Cette semaine, sœur Antonella court partout. Avec la rentrée des classes, elle tracte à la sortie des écoles publiques et privées de Sanary-sur-Mer (Var) pour annoncer la bonne nouvelle : le catéchisme, - ou devrait-on écrire KT comme sur la brochure - s’adapte à la réforme des rythmes scolaires.
Jusqu’ici, comme dans beaucoup de paroisses en France, le caté, c’était traditionnellement le mercredi matin. Mais avec la semaine de quatre jours et demi, les élèves de Sanary ont désormais classe à ce moment-là.

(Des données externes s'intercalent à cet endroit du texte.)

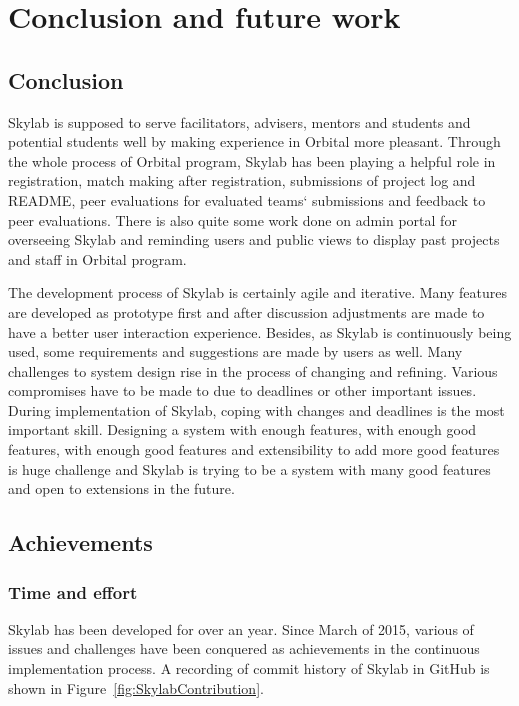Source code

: \chapter{Conclusion and future work} \label{conclusionandfuturework}

\section{Conclusion}

Skylab is supposed to serve facilitators, advisers, mentors and students and potential students well by making experience in Orbital more pleasant. Through the whole process of Orbital program, Skylab has been playing a helpful role in registration, match making after registration, submissions of project log and README, peer evaluations for evaluated teams` submissions and feedback to peer evaluations. There is also quite some work done on admin portal for overseeing Skylab and reminding users and public views to display past projects and staff in Orbital program.

The development process of Skylab is certainly agile and iterative. Many features are developed as prototype first and after discussion adjustments are made to have a better user interaction experience. Besides, as Skylab is continuously being used, some requirements and suggestions are made by users as well. Many challenges to system design rise in the process of changing and refining. Various compromises have to be made to due to deadlines or other important issues. During implementation of Skylab, coping with changes and deadlines is the most important skill. Designing a system with enough features, with enough good features, with enough good features and extensibility to add more good features is huge challenge and Skylab is trying to be a system with many good features and open to extensions in the future.

\section{Achievements}

\subsection{Time and effort}

Skylab has been developed for over an year. Since March of 2015, various of issues and challenges have been conquered as achievements in the continuous implementation process. A recording of commit history of Skylab in GitHub is shown in Figure~\ref{fig:SkylabContribution}.

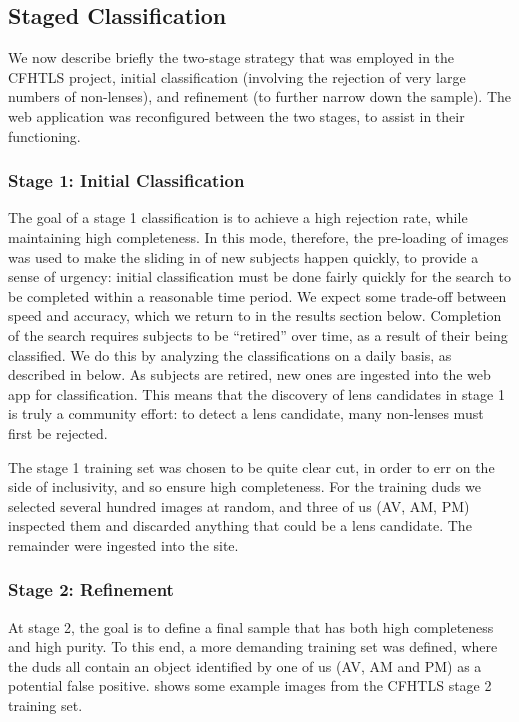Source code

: \documentclass[useAMS,usenatbib,a4paper]{mn2e}
\begin{document}

\subsection{Staged Classification}
\label{sec:design:stages}

We now describe briefly the two-stage strategy that was employed in the CFHTLS
project, initial classification (involving the rejection of very large numbers
of non-lenses), and refinement (to further narrow down the sample). The web
application was reconfigured between the two stages, to assist in their
functioning.

\subsubsection{Stage 1: Initial Classification}

The goal of a stage 1 classification is to achieve a high rejection rate,
while maintaining high completeness.  In this mode, therefore, the pre-loading
of images was used to make the sliding in of new subjects happen quickly, to
provide a sense of urgency: initial classification must be done fairly
quickly for the search to be completed within a reasonable time period.  We
expect some trade-off between speed and accuracy, which we return to in the
results section below. Completion of the search requires subjects to be
``retired'' over time, as a result of their being classified. We do this by
analyzing the classifications on a daily basis, as described in
 below. As subjects are retired, new ones are ingested into
the web app for classification. This means that the discovery of lens
candidates in stage 1 is truly a community effort: to detect a lens candidate,
many non-lenses must first be rejected.

The stage 1 training set was chosen to be quite clear cut, in order to err on
the side of inclusivity, and so ensure high completeness. For the training
duds we selected several hundred images at random, and three of us (AV, AM,
PM) inspected them and discarded anything that could be a lens candidate. The
remainder were ingested into the site.


\subsubsection{Stage 2: Refinement}

At stage 2, the goal is to define a final sample that has both high
completeness and high purity. To this end, a more demanding training set was
defined, where the duds all contain an object identified by one of us (AV, AM
and PM) as a potential false positive.  shows some
example images from the CFHTLS stage 2 training set. 
\end{document}
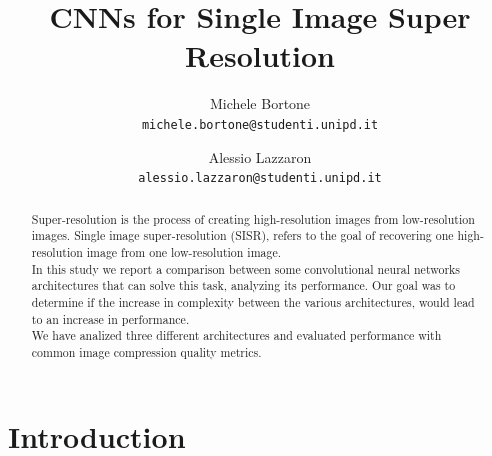 \documentclass[10pt,twocolumn,letterpaper]{article}
\begin{document}
\title{CNNs for Single Image Super Resolution}

\author{Michele Bortone\\
{\tt\small michele.bortone@studenti.unipd.it}
\and
Alessio Lazzaron\\
{\tt\small alessio.lazzaron@studenti.unipd.it}
}

\maketitle

\begin{abstract}
   	Super-resolution is the process of creating high-resolution images from low-resolution images.
   	Single image super-resolution (SISR), refers to the goal of recovering one high-resolution image from one low-resolution image.\\
    In this study we report a comparison between some convolutional neural networks architectures that can solve this task, analyzing its performance. Our goal was to determine if the increase in complexity between the various architectures,  would lead to an increase in performance.\\
    We have analized three different architectures and evaluated performance with common image compression quality metrics.
    
\end{abstract}

\section{Introduction}
\end{document}
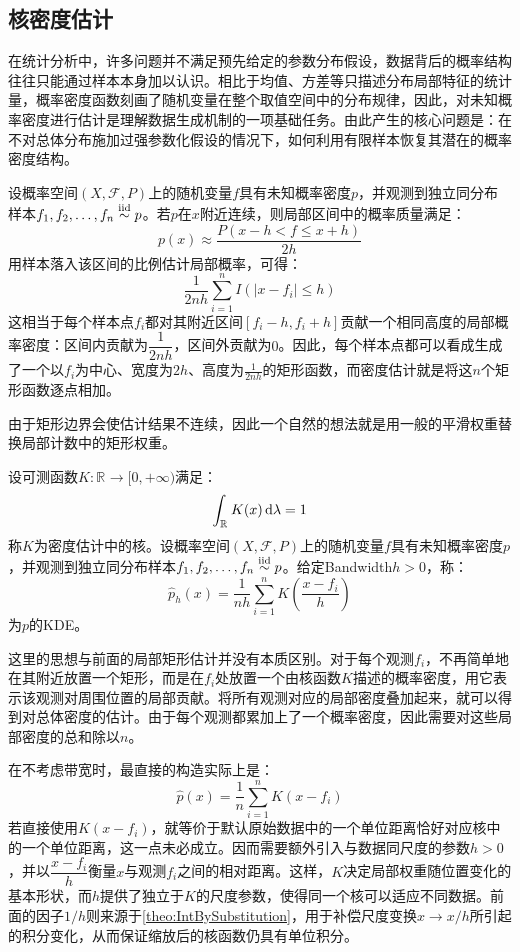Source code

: \subsection{核密度估计}
在统计分析中，许多问题并不满足预先给定的参数分布假设，数据背后的概率结构往往只能通过样本本身加以认识。相比于均值、方差等只描述分布局部特征的统计量，概率密度函数刻画了随机变量在整个取值空间中的分布规律，因此，对未知概率密度进行估计是理解数据生成机制的一项基础任务。由此产生的核心问题是：在不对总体分布施加过强参数化假设的情况下，如何利用有限样本恢复其潜在的概率密度结构。\par
设概率空间$(X,\mathscr{F},P)$上的随机变量$f$具有未知概率密度$p$，并观测到独立同分布样本$\seq{f}{n}\overset{\mathrm{iid}}{\sim}p$。若$p$在$x$附近连续，则局部区间中的概率质量满足：
\begin{equation*}
	p(x)\approx\frac{P(x-h<f\leqslant x+h)}{2h}
\end{equation*}
用样本落入该区间的比例估计局部概率，可得：
\begin{equation*}
	\frac{1}{2nh}\sum_{i=1}^{n}I(|x-f_i|\leqslant h)
\end{equation*}
这相当于每个样本点$f_i$都对其附近区间$[f_i-h,f_i+h]$贡献一个相同高度的局部概率密度：区间内贡献为$\dfrac{1}{2nh}$，区间外贡献为$0$。因此，每个样本点都可以看成生成了一个以$f_i$为中心、宽度为$2h$、高度为$\frac{1}{2nh}$的矩形函数，而密度估计就是将这$n$个矩形函数逐点相加。\par
由于矩形边界会使估计结果不连续，因此一个自然的想法就是用一般的平滑权重替换局部计数中的矩形权重。
\begin{definition}
	设可测函数$K:\mathbb{R}^{}\to[0,+\infty)$满足：
	\begin{equation*}
		\int_{\mathbb{R}^{}}K(x)\dif\lambda=1
	\end{equation*}
	称$K$为密度估计中的核。设概率空间$(X,\mathscr{F},P)$上的随机变量$f$具有未知概率密度$p$，并观测到独立同分布样本$\seq{f}{n}\overset{\mathrm{iid}}{\sim}p$。给定\gls{Bandwidth}$h>0$，称：
	\begin{equation*}
		\hat{p}_h(x)=\frac{1}{nh}\sum_{i=1}^{n}K\left(\frac{x-f_i}{h}\right)
	\end{equation*}
	为$p$的\gls{KDE}。
\end{definition}
\begin{note}
	这里的思想与前面的局部矩形估计并没有本质区别。对于每个观测$f_i$，不再简单地在其附近放置一个矩形，而是在$f_i$处放置一个由核函数$K$描述的概率密度，用它表示该观测对周围位置的局部贡献。将所有观测对应的局部密度叠加起来，就可以得到对总体密度的估计。由于每个观测都累加上了一个概率密度，因此需要对这些局部密度的总和除以$n$。\par
	在不考虑带宽时，最直接的构造实际上是：
	\begin{equation*}
		\hat{p}(x)=\frac{1}{n}\sum_{i=1}^{n}K(x-f_i)
	\end{equation*}
	若直接使用$K(x-f_i)$，就等价于默认原始数据中的一个单位距离恰好对应核中的一个单位距离，这一点未必成立。因而需要额外引入与数据同尺度的参数$h>0$，并以$\dfrac{x-f_i}{h}$衡量$x$与观测$f_i$之间的相对距离。这样，$K$决定局部权重随位置变化的基本形状，而$h$提供了独立于$K$的尺度参数，使得同一个核可以适应不同数据。前面的因子$1/h$则来源于\cref{theo:IntBySubstitution}，用于补偿尺度变换$x\to x/h$所引起的积分变化，从而保证缩放后的核函数仍具有单位积分。
\end{note}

Les sœurs de la paroisse de Saint-Nazaire ont alors élaboré un plan B pour garder leurs troupes et éventuellement séduire des petits nouveaux.

Le kit «goûter, caté et devoirs»

«Voilà notre idée, explique sœur Antonella, toute essoufflée : le mardi et le jeudi, on se propose de récupérer les enfants à l’école à 15h30.» Elles iront les chercher à pied ou d’un coup de minibus, c’est selon. Puis, «goûter convivial tous ensemble», poursuit la religieuse. 16h15, l’équipe «aide aux devoirs» prend la main, avant de passer le relais aux alentours de 17h15 au père Rodrigo pour l’enseignement religieux. 18h25, indique la brochure, «fin du KT», les parents viennent chercher leurs enfants. «Pour eux, c’est pratique. Les devoirs seront faits, le goûter pris.»
Les soeurs accueillent tout le monde, baptisé ou pas. Et tout est gratuit. «C’est la foi qui nous pousse à agir, dit sœur Antonella. L’amour de Jésus nous guide.» Les inscriptions sont ouvertes depuis quelques jours, trop tôt pour tirer un bilan donc mais, confie-t-elle, «ça semble bien parti».

16 000 enfants à Paris

A Paris, aussi, les paroisses ont revu leur formule. «On réfléchit depuis quelque temps déjà, à une nouvelle offre plus globale. L’archevêque nous a demandé de profiter de cette réforme de l’éducation pour élargir le temps du catéchisme. C’est ce qu’on a fait», se félicite Pauline Dawance, responsable de la catéchèse pour le diocèse de Paris. Elle a même lancé une campagne de communication avec des affiches qui annoncent : «Nouveaux rythmes scolaires, le catéchisme s'adapte.»«C’était un défi pour nous, assure-t-elle. 16 000 enfants sont catéchisés dans la capitale dont 5 000 en école publique concernée par la réforme.»
La plupart des paroisses a opté pour le mardi en sortant de l’école, avec en option souvent «ramassage des enfants». A quelques variantes près. Sur l’île Saint-Louis, les CE1-CM2, qui auraient judo ou solfège le mardi soir, peuvent se rabattre sur le dimanche matin avec le pack caté-messe de 9h45 à 12 heures. Repéré aussi : l’option «mercredi midi, avec ramassage à la sortie de l’école et pique-nique tiré du sac».

«Redonner un élan au catéchisme»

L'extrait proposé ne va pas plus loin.